To endure hunger, cold, a constant lack of sleep, and loss of comrades. 

All of this is very difficult.

Instead, while staying alive, a soldier does harm to an enemy with the very fact of his existence. An enemy offencive loses momentum after running into the defense of an infantry unit. And it needs huge resources to continue its operation. 

Vehicles arranged in columns are shuttering haphazardly with motors and burning enormous amounts of fuel, or are riding along the frontline senselessly in search of holes like roads without defensive constructions blocking them. 

Artillery is spending massive amounts of ammunition to cover all the districts where the infantry continues to fight. 

Jets are wasting kerosene and expensive missiles to fell tiny forests where the units are dug in. 

Officers in headquarters are tearing their hair out in frustration and quickly redrawing campaign plans. 

Deadlines are being broken. Refined tactical schemes with beautiful arrows on maps are turned meaningless. 

Time is the main source an infantry gains for its army and country with the cost of lives. In my case, my infantry platoon halted an offencive by the Russian army, which desperately tried to encircle a huge group of forces in Severodonetsk and Lysychansk for almost a week. 

Against several dozens of soldiers with light armament, an entire battalion of elite paratroopers was unleashed. They were supported by dozens of pieces of sophisticated and expensive equipment: warplanes, strike helicopters, heavy mortars, rocket artillery and simple artillery, tanks, etc. And even so, with a tenfold force advantage, the Russian army hovered for a week near a small village in Donbas. 

Several of my comrades were killed and several more injured. I, myself, was captured, along with a group of other fighters. But the Russians took the village only after our unit withdrew and saved most of its soldiers.

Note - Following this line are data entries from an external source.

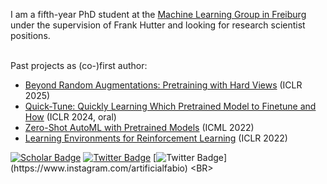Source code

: I am a fifth-year PhD student at the [Machine Learning Group in Freiburg](http://ml.informatik.uni-freiburg.de/people/ferreira/index.html) under the supervision of Frank Hutter and looking for research scientist positions.<BR><BR>
  
Past projects as (co-)first author:
- [Beyond Random Augmentations: Pretraining with Hard Views](https://arxiv.org/abs/2310.03940) (ICLR 2025)
- [Quick-Tune: Quickly Learning Which Pretrained Model to Finetune and How](https://openreview.net/forum?id=tqh1zdXIra) (ICLR 2024, oral)
- [Zero-Shot AutoML with Pretrained Models](https://github.com/automl/zero-shot-automl-with-pretrained-models) (ICML 2022)
- [Learning Environments for Reinforcement Learning](https://github.com/automl/learning_environments) (ICLR 2022)

[![Scholar Badge](https://img.shields.io/badge/-Scholar-4285F4?style=for-the-badge&labelColor=4285F4&logo=google-scholar&logoColor=white&link=https://scholar.google.com/citations?user=LFtEAeYAAAAJ&hl=en)](https://scholar.google.com/citations?user=LFtEAeYAAAAJ&hl=en)
[![Twitter Badge](https://img.shields.io/badge/-Twitter-1DA1F2?style=for-the-badge&labelColor=1DA1F2&logo=twitter&logoColor=white&link=https://twitter.com/FerreiraFabioDE)](https://twitter.com/artificialfabio)
[![Twitter Badge](https://img.shields.io/badge/Instagram-E4405F?style=for-the-badge&logo=instagram&logoColor=white&link=https://twitter.com/FerreiraFabioDE](https://www.instagram.com/artificialfabio))](https://www.instagram.com/artificialfabio)
<BR>
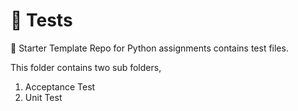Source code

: #
# 🎯 Tests
🔰 Starter Template Repo for Python assignments contains test files.

This folder contains two sub folders,
1. Acceptance Test
2. Unit Test
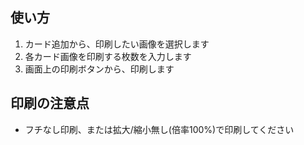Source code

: ## 使い方

1. カード追加から、印刷したい画像を選択します
1. 各カード画像を印刷する枚数を入力します
1. 画面上の印刷ボタンから、印刷します


## 印刷の注意点

- フチなし印刷、または拡大/縮小無し(倍率100%)で印刷してください
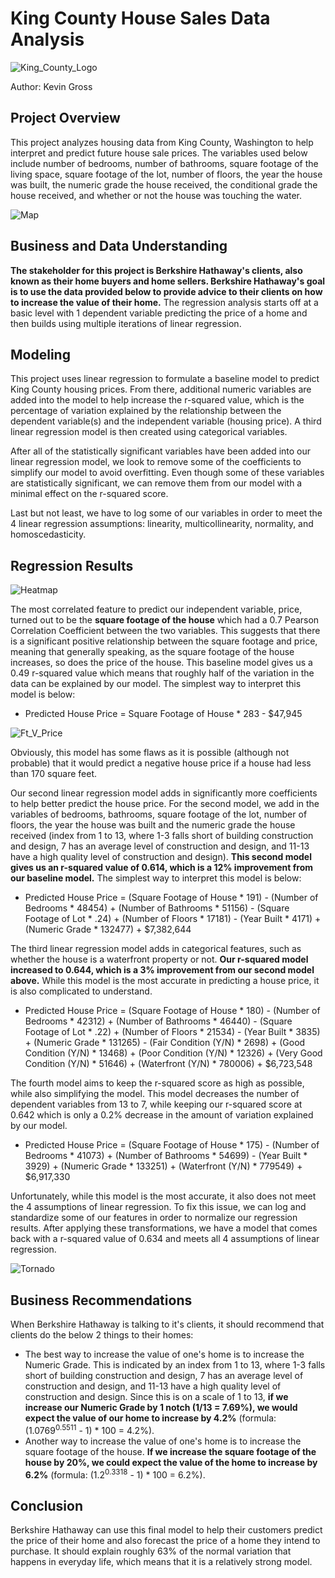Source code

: # King County House Sales Data Analysis

![King_County_Logo](https://github.com/kevgross89/dsc-phase-2-project-v2-3/blob/main/Images/King%20County%20Housing%20Logo.jpg)

Author: Kevin Gross

## Project Overview

This project analyzes housing data from King County, Washington to help interpret and predict future house sale prices. The variables used below include number of bedrooms, number of bathrooms, square footage of the living space, square footage of the lot, number of floors, the year the house was built, the numeric grade the house received, the conditional grade the house received, and whether or not the house was touching the water. 

![Map](https://github.com/kevgross89/dsc-phase-2-project-v2-3/blob/main/Images/KC%20Map.jpg)

## Business and Data Understanding

**The stakeholder for this project is Berkshire Hathaway's clients, also known as their home buyers and home sellers. Berkshire Hathaway's goal is to use the data provided below to provide advice to their clients on how to increase the value of their home.** The regression analysis starts off at a basic level with 1 dependent variable predicting the price of a home and then builds using multiple iterations of linear regression. 

## Modeling

This project uses linear regression to formulate a baseline model to predict King County housing prices. From there, additional numeric variables are added into the model to help increase the r-squared value, which is the percentage of variation explained by the relationship between the dependent variable(s) and the independent variable (housing price). A third linear regression model is then created using categorical variables.

After all of the statistically significant variables have been added into our linear regression model, we look to remove some of the coefficients to simplify our model to avoid overfitting. Even though some of these variables are statistically significant, we can remove them from our model with a minimal effect on the r-squared score.

Last but not least, we have to log some of our variables in order to meet the 4 linear regression assumptions: linearity, multicollinearity, normality, and homoscedasticity. 

## Regression Results

![Heatmap](https://github.com/kevgross89/dsc-phase-2-project-v2-3/blob/main/Images/Correlation_Heatmap.png)

The most correlated feature to predict our independent variable, price, turned out to be the **square footage of the house** which had a 0.7 Pearson Correlation Coefficient between the two variables. This suggests that there is a significant positive relationship between the square footage and price, meaning that generally speaking, as the square footage of the house increases, so does the price of the house. This baseline model gives us a 0.49 r-squared value which means that roughly half of the variation in the data can be explained by our model. The simplest way to interpret this model is below:

* Predicted House Price = Square Footage of House * 283 - $47,945

![Ft_V_Price](https://github.com/kevgross89/dsc-phase-2-project-v2-3/blob/main/Images/Square_Ft_v_Price.png)

Obviously, this model has some flaws as it is possible (although not probable) that it would predict a negative house price if a house had less than 170 square feet.

Our second linear regression model adds in significantly more coefficients to help better predict the house price. For the second model, we add in the variables of bedrooms, bathrooms, square footage of the lot, number of floors, the year the house was built and the numeric grade the house received (index from 1 to 13, where 1-3 falls short of building construction and design, 7 has an average level of construction and design, and 11-13 have a high quality level of construction and design). **This second model gives us an r-squared value of 0.614, which is a 12% improvement from our baseline model.** The simplest way to interpret this model is below:

* Predicted House Price = (Square Footage of House * 191) - (Number of Bedrooms * 48454) + (Number of Bathrooms * 51156) - (Square Footage of Lot * .24) + (Number of Floors * 17181) - (Year Built * 4171) + (Numeric Grade * 132477) + $7,382,644

The third linear regression model adds in categorical features, such as whether the house is a waterfront property or not. **Our r-squared model increased to 0.644, which is a 3% improvement from our second model above.** While this model is the most accurate in predicting a house price, it is also complicated to understand.

* Predicted House Price = (Square Footage of House * 180) - (Number of Bedrooms * 42312) + (Number of Bathrooms * 46440) - (Square Footage of Lot * .22) + (Number of Floors * 21534) - (Year Built * 3835) + (Numeric Grade * 131265) - (Fair Condition (Y/N) * 2698) + (Good Condition (Y/N) * 13468) + (Poor Condition (Y/N) * 12326) + (Very Good Condition (Y/N) * 51646) + (Waterfront (Y/N) * 780006) + $6,723,548

The fourth model aims to keep the r-squared score as high as possible, while also simplifying the model. This model decreases the number of dependent variables from 13 to 7, while keeping our r-squared score at 0.642 which is only a 0.2% decrease in the amount of variation explained by our model. 

* Predicted House Price = (Square Footage of House * 175) - (Number of Bedrooms * 41073) + (Number of Bathrooms * 54699) - (Year Built * 3929) + (Numeric Grade * 133251) + (Waterfront (Y/N) * 779549) + $6,917,330

Unfortunately, while this model is the most accurate, it also does not meet the 4 assumptions of linear regression. To fix this issue, we can log and standardize some of our features in order to normalize our regression results. After applying these transformations, we have a model that comes back with a r-squared value of 0.634 and meets all 4 assumptions of linear regression.

![Tornado](https://github.com/kevgross89/dsc-phase-2-project-v2-3/blob/main/Images/Tornado.png)

## Business Recommendations

When Berkshire Hathaway is talking to it's clients, it should recommend that clients do the below 2 things to their homes:

* The best way to increase the value of one's home is to increase the Numeric Grade. This is indicated by an index from 1 to 13, where 1-3 falls short of building construction and design, 7 has an average level of construction and design, and 11-13 have a high quality level of construction and design. Since this is on a scale of 1 to 13, **if we increase our Numeric Grade by 1 notch (1/13 = 7.69%), we would expect the value of our home to increase by 4.2%** (formula: (1.0769<sup>0.5511</sup> - 1) * 100 = 4.2%).
* Another way to increase the value of one's home is to increase the square footage of the house. **If we increase the square footage of the house by 20%, we could expect the value of the home to increase by 6.2%** (formula: (1.2<sup>0.3318</sup> - 1) * 100 = 6.2%).

## Conclusion

Berkshire Hathaway can use this final model to help their customers predict the price of their home and also forecast the price of a home they intend to purchase. It should explain roughly 63% of the normal variation that happens in everyday life, which means that it is a relatively strong model. 
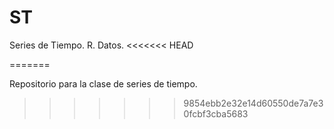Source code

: # ST
Series de Tiempo. R. Datos.
<<<<<<< HEAD

=======

Repositorio para la clase de series de tiempo. 
>>>>>>> 9854ebb2e32e14d60550de7a7e30fcbf3cba5683
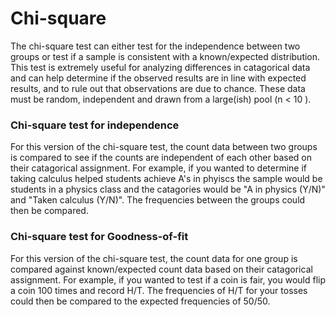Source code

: # Chi-square

The chi-square test can either test for the independence between two groups or test if a sample is consistent with a known/expected distribution.
This test is extremely useful for analyzing differences in catagorical data and can help determine if the observed results are in line with expected results, and to rule out that observations are due to chance.
These data must be random, independent and drawn from a large(ish) pool (n < 10 ).

### Chi-square test for independence

For this version of the chi-square test, the count data between two groups is compared to see if the counts are independent of each other based on their catagorical assignment.
For example, if you wanted to determine if taking calculus helped students achieve A's in phyiscs the sample would be students in a physics class and the catagories would be "A in physics (Y/N)" and "Taken calculus (Y/N)".
The frequencies between the groups could then be compared.

### Chi-square test for Goodness-of-fit

For this version of the chi-square test, the count data for one group is compared against known/expected count data based on their catagorical assignment.
For example, if you wanted to test if a coin is fair, you would flip a coin 100 times and record H/T.
The frequencies of H/T for your tosses could then be compared to the expected frequencies of 50/50. 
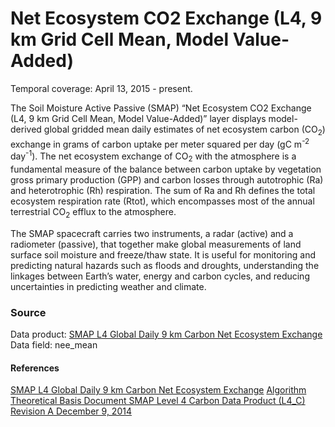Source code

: # Net Ecosystem CO2 Exchange (L4, 9 km Grid Cell Mean, Model Value-Added)
Temporal coverage: April 13, 2015 - present.

The Soil Moisture Active Passive (SMAP) “Net Ecosystem CO2 Exchange (L4, 9 km Grid Cell Mean, Model Value-Added)” layer displays model-derived global gridded mean daily estimates of net ecosystem carbon (CO<sub>2</sub>) exchange in grams of carbon uptake per meter squared per day (gC m<sup>-2</sup> day<sup>-1</sup>). The net ecosystem exchange of CO<sub>2</sub> with the atmosphere is a fundamental measure of the balance between carbon uptake by vegetation gross primary production (GPP) and carbon losses through autotrophic (Ra) and heterotrophic (Rh) respiration. The sum of Ra and Rh defines the total ecosystem respiration rate (Rtot), which encompasses most of the annual terrestrial CO<sub>2</sub> efflux to the atmosphere.

The SMAP spacecraft carries two instruments, a radar (active) and a radiometer (passive), that together make global measurements of land surface soil moisture and freeze/thaw state. It is useful for monitoring and predicting natural hazards such as floods and droughts, understanding the linkages between Earth’s water, energy and carbon cycles, and reducing uncertainties in predicting weather and climate.

### Source
Data product: [SMAP L4 Global Daily 9 km Carbon Net Ecosystem Exchange](https://nsidc.org/data/spl4cmdl/)
Data field: nee_mean
#### References
[SMAP L4 Global Daily 9 km Carbon Net Ecosystem Exchange](https://nsidc.org/data/spl4cmdl/)
[Algorithm Theoretical Basis Document SMAP Level 4 Carbon Data Product (L4_C) Revision A December 9, 2014](https://nsidc.org/sites/nsidc.org/files/files/271_L4_C_RevA_web.pdf)
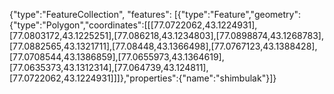 {"type":"FeatureCollection", "features": [{"type":"Feature","geometry":{"type":"Polygon","coordinates":[[[77.0722062,43.1224931],[77.0803172,43.1225251],[77.086218,43.1234803],[77.0898874,43.1268783],[77.0882565,43.1321711],[77.08448,43.1366498],[77.0767123,43.1388428],[77.0708544,43.1386859],[77.0655973,43.1364619],[77.0635373,43.1312314],[77.064739,43.124811],[77.0722062,43.1224931]]]},"properties":{"name":"shimbulak"}]}
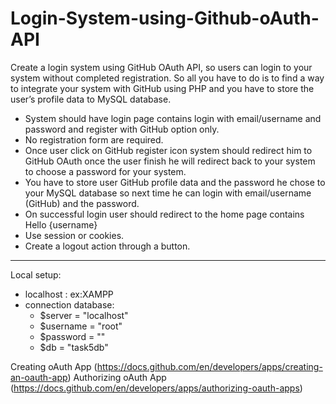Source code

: # Login-System-using-Github-oAuth-API
Create a login system using GitHub OAuth API, so users can login to your system without completed registration. So all you have to do is to find a way to integrate your system with GitHub using PHP and you have to store the user’s profile data to MySQL database.
- System should have login page contains login with email/username and password and register with GitHub option only.
- No registration form are required.
- Once user click on GitHub register icon system should redirect him to GitHub OAuth once the user finish he will redirect back to your system to choose a password for your system.
- You have to store user GitHub profile data and the password he chose to your MySQL database so next time he can login with email/username (GitHub) and the password.
- On successful login user should redirect to the home page contains Hello {username}
- Use session or cookies.
- Create a logout action through a button.
-----------------------------------------------------------------------------------------------------------------------------
Local setup:
- localhost : ex:XAMPP
- connection database:
  - $server = "localhost"
  - $username = "root"
  - $password = ""
  - $db = "task5db"
  
Creating oAuth App (https://docs.github.com/en/developers/apps/creating-an-oauth-app)
Authorizing oAuth App (https://docs.github.com/en/developers/apps/authorizing-oauth-apps)
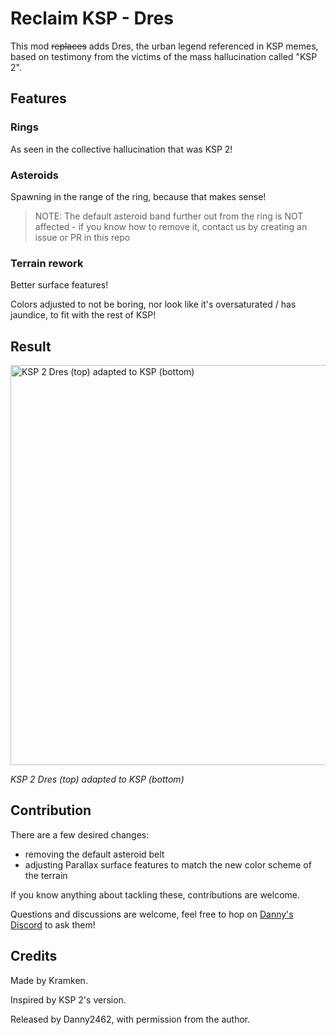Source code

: # Reclaim KSP - Dres

This mod ~~replaces~~ adds Dres, the urban legend referenced in KSP memes, based on testimony from the victims of the mass hallucination called "KSP 2".

## Features
### Rings
As seen in the collective hallucination that was KSP 2!
### Asteroids
Spawning in the range of the ring, because that makes sense!
> NOTE: The default asteroid band further out from the ring is NOT affected - if you know how to remove it, contact us by creating an issue or PR in this repo
### Terrain rework
Better surface features!

Colors adjusted to not be boring, nor look like it's oversaturated / has jaundice, to fit with the rest of KSP!

## Result
<img src=".github/rsc/img/compare-ksp2-ksp1.png" alt="KSP 2 Dres (top) adapted to KSP (bottom)" width="640">

_KSP 2 Dres (top) adapted to KSP (bottom)_

## Contribution
There are a few desired changes:
- removing the default asteroid belt
- adjusting Parallax surface features to match the new color scheme of the terrain

If you know anything about tackling these, contributions are welcome.

Questions and discussions are welcome, feel free to hop on [Danny's Discord](https://discord.gg/Xr9eHaHau2) to ask them!

## Credits
Made by Kramken.

Inspired by KSP 2's version.

Released by Danny2462, with permission from the author.

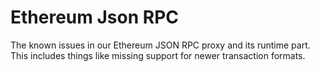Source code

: # Ethereum Json RPC

The known issues in our Ethereum JSON RPC proxy and its runtime part. This includes things like missing support for
newer transaction formats.
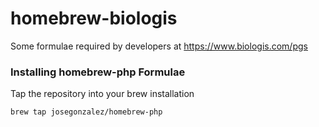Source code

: homebrew-biologis
=================

Some formulae required by developers at https://www.biologis.com/pgs

### Installing homebrew-php Formulae

Tap the repository into your brew installation

    brew tap josegonzalez/homebrew-php

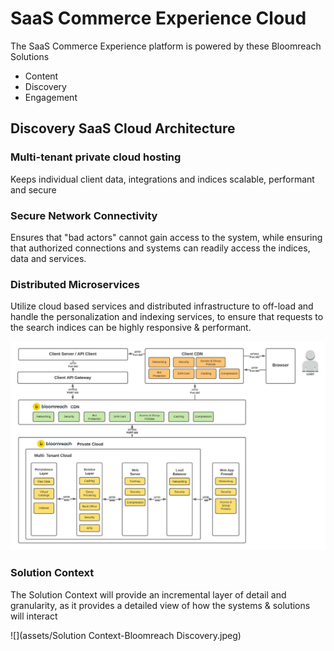 # SaaS Commerce Experience Cloud

The SaaS Commerce Experience platform is powered by these Bloomreach Solutions

* Content
* Discovery
* Engagement

## Discovery SaaS Cloud Architecture

### Multi-tenant private cloud hosting

Keeps individual client data, integrations and indices scalable, performant and secure

### Secure Network Connectivity

Ensures that "bad actors" cannot gain access to the system, while ensuring that authorized connections and systems can readily access the indices, data and services.

### Distributed Microservices

Utilize cloud based services and distributed infrastructure to off-load and handle the personalization and indexing services, to ensure that requests to the search indices can be highly  responsive & performant.

![](assets/Bloomreach_Architecture.jpeg)

### Solution Context

The Solution Context will provide an incremental layer of detail and granularity, as it provides a detailed view of how the systems & solutions will interact

![](assets/Solution Context-Bloomreach Discovery.jpeg)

At the cost of priceless time and huge resources, the Russian army took the village, indeed… and lost it the next day as the result of a Ukrainian counterattack. 

The encirclement of Lysychansk failed, and the Ukrainian troops managed to withdraw in an organized way. As a result, those units created a new line of defense that Russians cannot breach until today.  

A Russian officer who interrogated me in captivity once said something along the lines of:

“You are saying that you were mobilized recently and that you are an inexperienced conscript! All of you are saying the same! And this corresponds to the data which we had before the assault. I was sure that we would quickly pass positions of units with weak weaponry and untrained personnel. But we bogged down! And I am trying to understand why…”

Because we had patience. And a deep willingness to survive. 

It is not like this anymore. As the Western assistance arrives, missiles and HIMARS have been playing the main role from the Ukrainian side. Then, tank operators at Leopards will join them. In due course, I want to believe, also pilots in F-16s. 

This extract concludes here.